### [WHAT TO WORK ON]
Every line from the start of the records through the line with "## Description" is to be written out exactly; pictures are not.

### [DATA SHOWN]
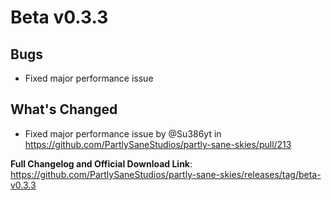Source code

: # Beta v0.3.3

## Bugs
- Fixed major performance issue

## What's Changed
* Fixed major performance issue by @Su386yt in https://github.com/PartlySaneStudios/partly-sane-skies/pull/213


**Full Changelog and Official Download Link**: https://github.com/PartlySaneStudios/partly-sane-skies/releases/tag/beta-v0.3.3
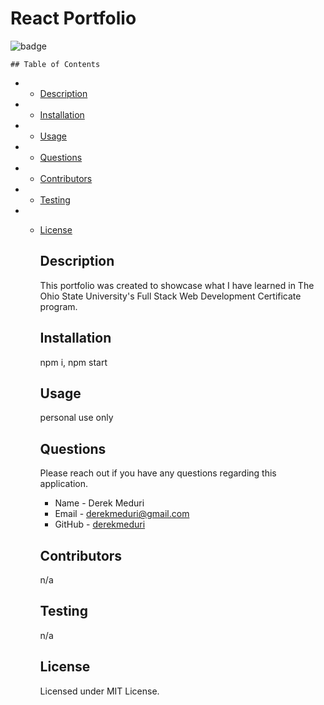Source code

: # React Portfolio
  
  ![badge](https://img.shields.io/badge/license-MIT-brightgreen.svg)

    ## Table of Contents
    
   - * [Description](#Description)

   - * [Installation](#Installation)

   -  * [Usage](#Usage)

   - * [Questions](#Questions)

   - * [Contributors](#Contributors)
    
   - * [Testing](#Testing)
    
- * [License](#License)

    
    ## Description
    This portfolio was created to showcase what I have learned in The Ohio State University's Full Stack Web Development Certificate program.
   
    ## Installation 
    npm i, npm start
    
    ## Usage
    personal use only
   
    ## Questions
      
    Please reach out if you have any questions regarding this application. 

    * Name - Derek Meduri
    * Email - derekmeduri@gmail.com
    * GitHub - [derekmeduri](https://github.com/derekmeduri/)
    
    ## Contributors
    n/a

    ## Testing
    n/a

    ## License
    Licensed under MIT License.
    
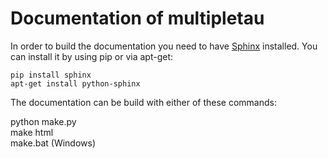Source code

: Documentation of multipletau
============================

In order to build the documentation you need to have 
[Sphinx](http://sphinx-doc.org/) installed.
You can install it by using pip or via apt-get:

    pip install sphinx  
    apt-get install python-sphinx  
    
The documentation can be build with either of these commands:

   python make.py  
   make html  
   make.bat (Windows)
   
    
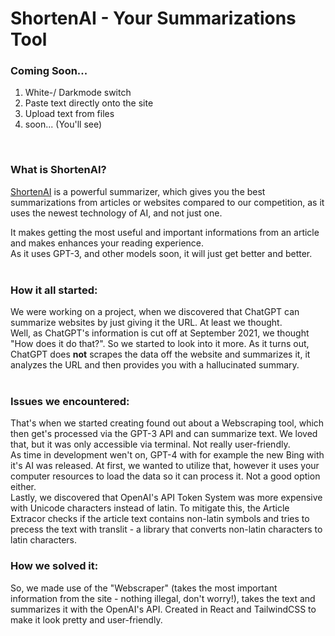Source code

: # ShortenAI - Your Summarizations Tool

### Coming Soon...

1. White-/ Darkmode switch
2. Paste text directly onto the site
3. Upload text from files
4. soon... (You'll see)

<br>

### What is ShortenAI?

[ShortenAI](https://shortenai.almightychaos.dev) is a powerful summarizer, which gives you the best summarizations from articles or websites compared to our competition, as it uses the newest technology of AI, and not just one.<br>

It makes getting the most useful and important informations from an article and makes enhances your reading experience. <br>
As it uses GPT-3, and other models soon, it will just get better and better. <br>
<br>

### How it all started:

We were working on a project, when we discovered that ChatGPT can summarize websites by just giving it the URL. At least we thought. <br>
Well, as ChatGPT's information is cut off at September 2021, we thought "How does it do that?". So we started to look into it more. As it turns out, ChatGPT does **not** scrapes the data off the website and summarizes it, it analyzes the URL and then provides you with a hallucinated summary. <br>
<br>

### Issues we encountered:

That's when we started creating found out about a Webscraping tool, which then get's processed via the GPT-3 API and can summarize text. We loved that, but it was only accessible via terminal. Not really user-friendly. 
<br>
As time in development wen't on, GPT-4 with for example the new Bing with it's AI was released. At first, we wanted to utilize that, however it uses your computer resources to load the data so it can process it. Not a good option either.
<br>
Lastly, we discovered that OpenAI's API Token System was more expensive with Unicode characters instead of latin. To mitigate this, the Article Extracor checks if the article text contains non-latin symbols and tries to precess the text with translit - a library that converts non-latin characters to latin characters. <br>

### How we solved it:

So, we made use of the "Webscraper" (takes the most important information from the site - nothing illegal, don't worry!), takes the text and summarizes it with the OpenAI's API. Created in React and TailwindCSS to make it look pretty and user-friendly. <br>
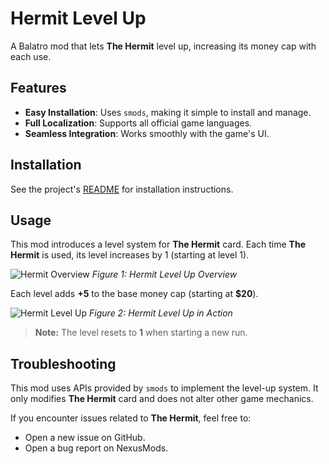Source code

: # Hermit Level Up

A Balatro mod that lets **The Hermit** level up, increasing its money cap with each use.

## Features

- **Easy Installation**: Uses `smods`, making it simple to install and manage.
- **Full Localization**: Supports all official game languages.
- **Seamless Integration**: Works smoothly with the game's UI.

## Installation

See the project's [README](https://github.com/LnxFCA/balatro-mods#readme) for installation instructions.

## Usage

This mod introduces a level system for **The Hermit** card.
Each time **The Hermit** is used, its level increases by 1 (starting at level 1).

![Hermit Overview](https://raw.githubusercontent.com/LnxFCA/balatro-mods/refs/heads/main/hermit-level-up/images/hermit_overview.png)
*Figure 1: Hermit Level Up Overview*

Each level adds **+5** to the base money cap (starting at **$20**).

![Hermit Level Up](https://raw.githubusercontent.com/LnxFCA/balatro-mods/refs/heads/main/hermit-level-up/images/hermit_levelup.png)
*Figure 2: Hermit Level Up in Action*

> **Note:** The level resets to **1** when starting a new run.

## Troubleshooting

This mod uses APIs provided by `smods` to implement the level-up system.
It only modifies **The Hermit** card and does not alter other game mechanics.

If you encounter issues related to **The Hermit**, feel free to:
- Open a new issue on GitHub.
- Open a bug report on NexusMods.
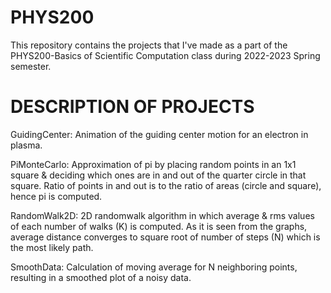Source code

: # PHYS200

This repository contains the projects that I've made as a part of the PHYS200-Basics of Scientific Computation class during 2022-2023 Spring semester.

# DESCRIPTION OF PROJECTS

GuidingCenter: Animation of the guiding center motion for an electron in plasma.

PiMonteCarlo: Approximation of pi by placing random points in an 1x1 square & deciding which ones are in and out of the quarter circle in that square. Ratio of points in and out is to the ratio of areas (circle and square), hence pi is computed.

RandomWalk2D: 2D randomwalk algorithm in which average & rms values of each number of walks (K) is computed. As it is seen from the graphs, average distance converges to square root of number of steps (N) which is the most likely path.

SmoothData: Calculation of moving average for N neighboring points, resulting in a smoothed plot of a noisy data.
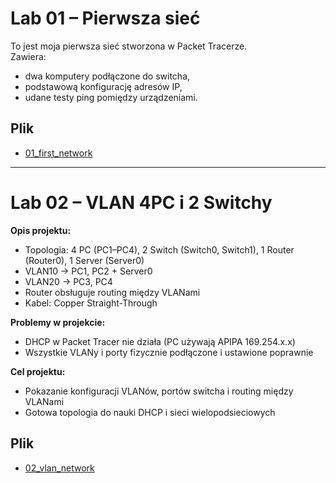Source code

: # Lab 01 – Pierwsza sieć

To jest moja pierwsza sieć stworzona w Packet Tracerze.  
Zawiera:
- dwa komputery podłączone do switcha,  
- podstawową konfigurację adresów IP,  
- udane testy ping pomiędzy urządzeniami.  

## Plik
- [01_first_network](01_first_network)

---


# Lab 02 – VLAN 4PC i 2 Switchy

**Opis projektu:**  
- Topologia: 4 PC (PC1–PC4), 2 Switch (Switch0, Switch1), 1 Router (Router0), 1 Server (Server0)  
- VLAN10 → PC1, PC2 + Server0  
- VLAN20 → PC3, PC4  
- Router obsługuje routing między VLANami  
- Kabel: Copper Straight-Through  

**Problemy w projekcie:**  
- DHCP w Packet Tracer nie działa (PC używają APIPA 169.254.x.x)  
- Wszystkie VLANy i porty fizycznie podłączone i ustawione poprawnie  

**Cel projektu:**  
- Pokazanie konfiguracji VLANów, portów switcha i routing między VLANami  
- Gotowa topologia do nauki DHCP i sieci wielopodsieciowych  

## Plik
- [02_vlan_network](02_vlan_network)
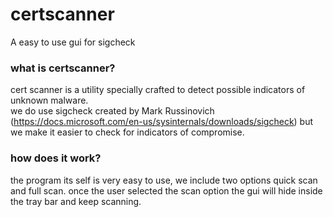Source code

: # certscanner
A easy to use gui for sigcheck

### what is certscanner?
cert scanner is a utility specially crafted to detect possible indicators of unknown malware.    
we do use sigcheck created by Mark Russinovich (https://docs.microsoft.com/en-us/sysinternals/downloads/sigcheck)
but we make it easier to check for indicators of compromise.

### how does it work?
the program its self is very easy to use, we include two options quick scan and full scan.
once the user selected the scan option the gui will hide inside the tray bar and keep scanning.
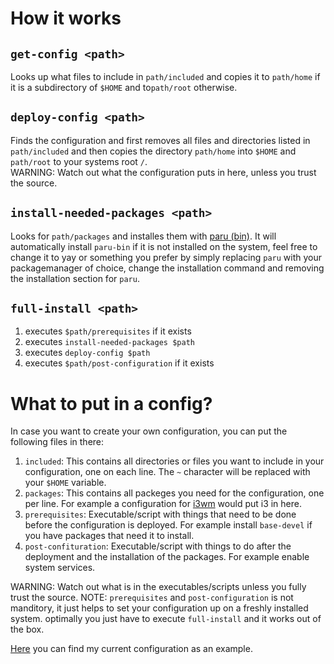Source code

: # How it works
## `get-config <path>`
Looks up what files to include in `path/included` and copies it to `path/home` if it is a subdirectory of `$HOME` and to`path/root` otherwise.  

## `deploy-config <path>`
Finds the configuration and first removes all files and directories listed in `path/included` and then copies the directory `path/home` into `$HOME` and `path/root` to your systems root `/`.  
WARNING: Watch out what the configuration puts in here, unless you trust the source.

## `install-needed-packages <path>`
Looks for `path/packages` and installes them with [paru (bin)](https://aur.archlinux.org/packages/paru-bin/). It will automatically install `paru-bin` if it is not installed on the system, feel free to change it to yay or something you prefer by simply replacing `paru` with your packagemanager of choice, change the installation command and removing the installation section for `paru`.  

## `full-install <path>`
 1. executes `$path/prerequisites` if it exists
 2. executes `install-needed-packages $path`
 3. executes `deploy-config $path`
 4. executes `$path/post-configuration` if it exists

# What to put in a config?
In case you want to create your own configuration, you can put the following files in there:  

1. `included`: This contains all directories or files you want to include in your configuration, one on each line. The `~` character will be replaced with your `$HOME` variable.
2. `packages`: This contains all packeges you need for the configuration, one per line. For example a configuration for [i3wm](https://i3wm.org/) would put i3 in here.
3. `prerequisites`: Executable/script with things that need to be done before the configuration is deployed. For example install `base-devel` if you have packages that need it to install.
4. `post-confituration`: Executable/script with things to do after the deployment and the installation of the packages. For example enable system services.

WARNING: Watch out what is in the executables/scripts unless you fully trust the source.
NOTE: `prerequisites` and `post-configuration` is not manditory, it just helps to set your configuration up on a freshly installed system. optimally you just have to execute `full-install` and it works out of the box.

[Here](https://github.com/matthis-k/config) you can find my current configuration as an example.
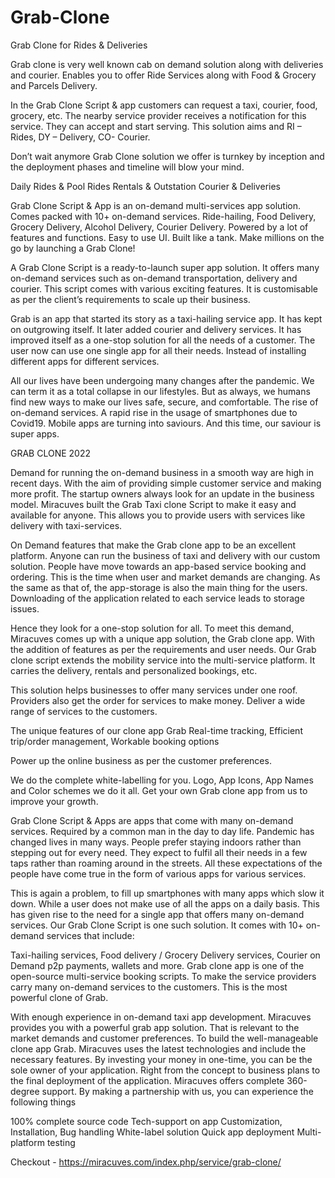 # Grab-Clone
Grab Clone for Rides &amp; Deliveries 

Grab clone is very well known cab on demand solution along with deliveries and courier.
Enables you to offer Ride Services along with Food & Grocery and Parcels Delivery.
 
In the Grab Clone Script & app customers can request a taxi, courier, food, grocery, etc. The nearby service provider receives a notification for this service. They can accept and start serving. This solution aims and RI – Rides, DY – Delivery, CO- Courier.

Don’t wait anymore Grab Clone solution we offer is turnkey by inception and the deployment phases and timeline will blow your mind.

Daily Rides & Pool Rides
Rentals & Outstation
Courier & Deliveries

Grab Clone Script & App is an on-demand multi-services app solution. Comes packed with 10+ on-demand services. Ride-hailing, Food Delivery, Grocery Delivery, Alcohol Delivery, Courier Delivery. Powered by a lot of features and functions. Easy to use UI. Built like a tank. Make millions on the go by launching a Grab Clone!
 
A Grab Clone Script is a ready-to-launch super app solution. It offers many on-demand services such as on-demand transportation, delivery and courier. This script comes with various exciting features. It is customisable as per the client’s requirements to scale up their business.
 
Grab is an app that started its story as a taxi-hailing service app. It has kept on outgrowing itself. It later added courier and delivery services. It has improved itself as a one-stop solution for all the needs of a customer. The user now can use one single app for all their needs. Instead of installing different apps for different services.
 
All our lives have been undergoing many changes after the pandemic. We can term it as a total collapse in our lifestyles. But as always, we humans find new ways to make our lives safe, secure, and comfortable. The rise of on-demand services. A rapid rise in the usage of smartphones due to Covid19. Mobile apps are turning into saviours. And this time, our saviour is super apps.

GRAB CLONE 2022
 
Demand for running the on-demand business in a smooth way are high in recent days. With the aim of providing simple customer service and making more profit. The startup owners always look for an update in the business model. Miracuves built the Grab Taxi clone Script to make it easy and available for anyone. This allows you to provide users with services like delivery with taxi-services.
 
On Demand features that make the Grab clone app to be an excellent platform. Anyone can run the business of taxi and delivery with our custom solution. People have move towards an app-based service booking and ordering. This is the time when user and market demands are changing. As the same as that of, the app-storage is also the main thing for the users. Downloading of the application related to each service leads to storage issues.
 
Hence they look for a one-stop solution for all. To meet this demand, Miracuves comes up with a unique app solution, the Grab clone app. With the addition of features as per the requirements and user needs. Our Grab clone script extends the mobility service into the multi-service platform. It carries the delivery, rentals and personalized bookings, etc.
 
This solution helps businesses to offer many services under one roof. Providers also get the order for services to make money. Deliver a wide range of services to the customers.
 
The unique features of our clone app Grab
Real-time tracking,
Efficient trip/order management,
Workable booking options
 
Power up the online business as per the customer preferences.
 
We do the complete white-labelling for you. Logo, App Icons, App Names and Color schemes we do it all. Get your own Grab clone app from us to improve your growth.

Grab Clone Script & Apps are apps that come with many on-demand services. Required by a common man in the day to day life. Pandemic has changed lives in many ways. People prefer staying indoors rather than stepping out for every need. They expect to fulfil all their needs in a few taps rather than roaming around in the streets. All these expectations of the people have come true in the form of various apps for various services.
 
This is again a problem, to fill up smartphones with many apps which slow it down. While a user does not make use of all the apps on a daily basis. This has given rise to the need for a single app that offers many on-demand services. Our Grab Clone Script is one such solution. It comes with 10+ on-demand services that include:
 
Taxi-hailing services,
Food delivery / Grocery Delivery services,
Courier on Demand
p2p payments,
wallets and more.
Grab clone app is one of the open-source multi-service booking scripts. To make the service providers carry many on-demand services to the customers. This is the most powerful clone of Grab.

With enough experience in on-demand taxi app development. Miracuves provides you with a powerful grab app solution. That is relevant to the market demands and customer preferences. To build the well-manageable clone app Grab. Miracuves uses the latest technologies and include the necessary features. By investing your money in one-time, you can be the sole owner of your application. Right from the concept to business plans to the final deployment of the application. Miracuves offers complete 360-degree support. By making a partnership with us, you can experience the following things
 
100% complete source code
Tech-support on app
Customization,
Installation,
Bug handling
White-label solution
Quick app deployment
Multi-platform testing

Checkout - https://miracuves.com/index.php/service/grab-clone/

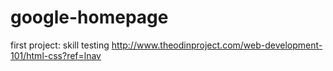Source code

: # google-homepage
first project: skill testing 
http://www.theodinproject.com/web-development-101/html-css?ref=lnav
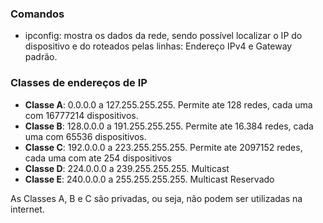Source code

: ### Comandos
* ipconfig: mostra os dados da rede, sendo possível localizar o IP do dispositivo e do roteados pelas linhas: Endereço IPv4 e Gateway padrão.

### Classes de endereços de IP
* **Classe A**: 0.0.0.0 a 127.255.255.255. Permite ate 128 redes, cada uma com 16777214 dispositivos.
*  **Classe B**: 128.0.0.0 a 191.255.255.255. Permite ate 16.384 redes, cada uma com 65536 dispositivos.
* **Classe C**: 192.0.0.0 a 223.255.255.255. Permite ate 2097152 redes, cada uma com ate 254 dispositivos
* **Classe D**: 224.0.0.0 a 239.255.255.255. Multicast
* **Classe E**: 240.0.0.0 a 255.255.255.255. Multicast Reservado

As Classes A, B e C são privadas, ou seja, não podem ser utilizadas na internet.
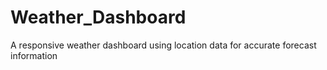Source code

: # Weather_Dashboard
A responsive weather dashboard using location data for accurate forecast information
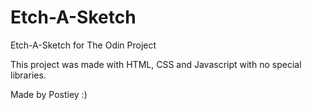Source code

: # Etch-A-Sketch
Etch-A-Sketch for The Odin Project

This project was made with HTML, CSS and Javascript with no special libraries.

Made by Postiey :)
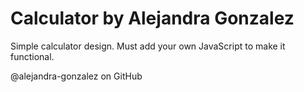 # Calculator by Alejandra Gonzalez

Simple calculator design. Must add your own JavaScript to make it functional.

@alejandra-gonzalez on GitHub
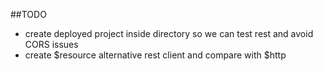 ##TODO
- create deployed project inside directory so we can test rest and avoid CORS issues
- create $resource alternative rest client and compare with $http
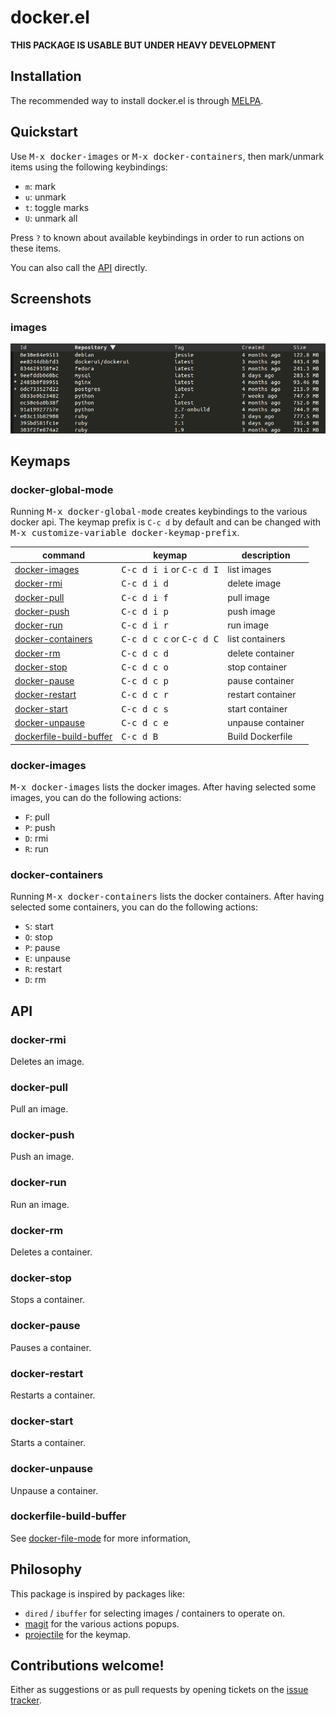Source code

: # docker.el

**THIS PACKAGE IS USABLE BUT UNDER HEAVY DEVELOPMENT**

## Installation

The recommended way to install docker.el is through [MELPA](https://github.com/milkypostman/melpa).

## Quickstart

Use <kbd>M-x docker-images</kbd> or <kbd>M-x docker-containers</kbd>,
then mark/unmark items using the following keybindings:

- `m`: mark
- `u`: unmark
- `t`: toggle marks
- `U`: unmark all

Press `?` to known about available keybindings in order to run actions on these items.

You can also call the [API](#api) directly.


## Screenshots

### images

![docker.el screenshot](screenshots/images.png)


## Keymaps

### docker-global-mode

Running <kbd>M-x docker-global-mode</kbd> creates keybindings to the
various docker api. The keymap prefix is `C-c d` by default and can be
changed with <kbd>M-x customize-variable docker-keymap-prefix</kbd>.

| command                                             | keymap                                     | description       |
|-----------------------------------------------------|--------------------------------------------|-------------------|
| [docker-images](#docker-images)                     | <kbd>C-c d i i</kbd> or <kbd>C-c d I</kbd> | list images       |
| [docker-rmi](#docker-rmi)                           | <kbd>C-c d i d</kbd>                       | delete image      |
| [docker-pull](#docker-pull)                         | <kbd>C-c d i f</kbd>                       | pull image        |
| [docker-push](#docker-push)                         | <kbd>C-c d i p</kbd>                       | push image        |
| [docker-run](#docker-run)                           | <kbd>C-c d i r</kbd>                       | run image         |
| [docker-containers](#docker-containers)             | <kbd>C-c d c c</kbd> or <kbd>C-c d C</kbd> | list containers   |
| [docker-rm](#docker-rm)                             | <kbd>C-c d c d</kbd>                       | delete container  |
| [docker-stop](#docker-stop)                         | <kbd>C-c d c o</kbd>                       | stop container    |
| [docker-pause](#docker-pause)                       | <kbd>C-c d c p</kbd>                       | pause container   |
| [docker-restart](#docker-restart)                   | <kbd>C-c d c r</kbd>                       | restart container |
| [docker-start](#docker-start)                       | <kbd>C-c d c s</kbd>                       | start container   |
| [docker-unpause](#docker-unpause)                   | <kbd>C-c d c e</kbd>                       | unpause container |
| [dockerfile-build-buffer](#dockerfile-build-buffer) | <kbd>C-c d B</kbd>                         | Build Dockerfile  |

### docker-images

<kbd>M-x docker-images</kbd> lists the docker images.
After having selected some images, you can do the following actions:

- `F`: pull
- `P`: push
- `D`: rmi
- `R`: run

### docker-containers

Running <kbd>M-x docker-containers</kbd> lists the docker containers.
After having selected some containers, you can do the following actions:

* `S`: start
* `O`: stop
* `P`: pause
* `E`: unpause
* `R`: restart
* `D`: rm


## API

### docker-rmi

Deletes an image.

### docker-pull

Pull an image.

### docker-push

Push an image.

### docker-run

Run an image.

### docker-rm

Deletes a container.

### docker-stop

Stops a container.

### docker-pause

Pauses a container.

### docker-restart

Restarts a container.

### docker-start

Starts a container.

### docker-unpause

Unpause a container.

### dockerfile-build-buffer

See [docker-file-mode](https://github.com/spotify/dockerfile-mode) for more information,


## Philosophy

This package is inspired by packages like:

- `dired` / `ibuffer` for selecting images / containers to operate on.
- [magit](https://github.com/magit/magit) for the various actions popups.
- [projectile](https://github.com/bbatsov/projectile) for the keymap.


## Contributions welcome!

Either as suggestions or as pull requests by opening tickets on the
[issue tracker](https://github.com/Silex/docker.el/issues).
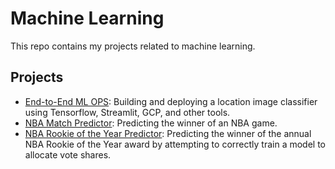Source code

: # Machine Learning

This repo contains my projects related to machine learning.

## Projects

  - [End-to-End ML OPS](https://github.com/Elijah-Rodriguez/machine-learning/tree/main/ML%20OPS): Building and deploying a location image classifier using Tensorflow, Streamlit, GCP, and other tools.
  - [NBA Match Predictor](https://github.com/Elijah-Rodriguez/machine-learning/tree/main/NBA%20Match%20Predictor): Predicting the winner of an NBA game.
  - [NBA Rookie of the Year Predictor](https://github.com/Elijah-Rodriguez/machine-learning/tree/main/NBA%20Rookie%20of%20the%20Year%20Predictor): Predicting the winner of the annual NBA Rookie of the Year award by attempting to correctly train a model to allocate vote shares.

### [PROBLEM SOLUTION]
Source code

: # Beta v0.3.3

## Bugs
- Fixed major performance issue

## What's Changed
* Fixed major performance issue by @Su386yt in https://github.com/PartlySaneStudios/partly-sane-skies/pull/213


**Full Changelog and Official Download Link**: https://github.com/PartlySaneStudios/partly-sane-skies/releases/tag/beta-v0.3.3
Source code

: # React Portfolio
  
  ![badge](https://img.shields.io/badge/license-MIT-brightgreen.svg)

    ## Table of Contents
    
   - * [Description](#Description)

   - * [Installation](#Installation)

   -  * [Usage](#Usage)

   - * [Questions](#Questions)

   - * [Contributors](#Contributors)
    
   - * [Testing](#Testing)
    
- * [License](#License)

    
    ## Description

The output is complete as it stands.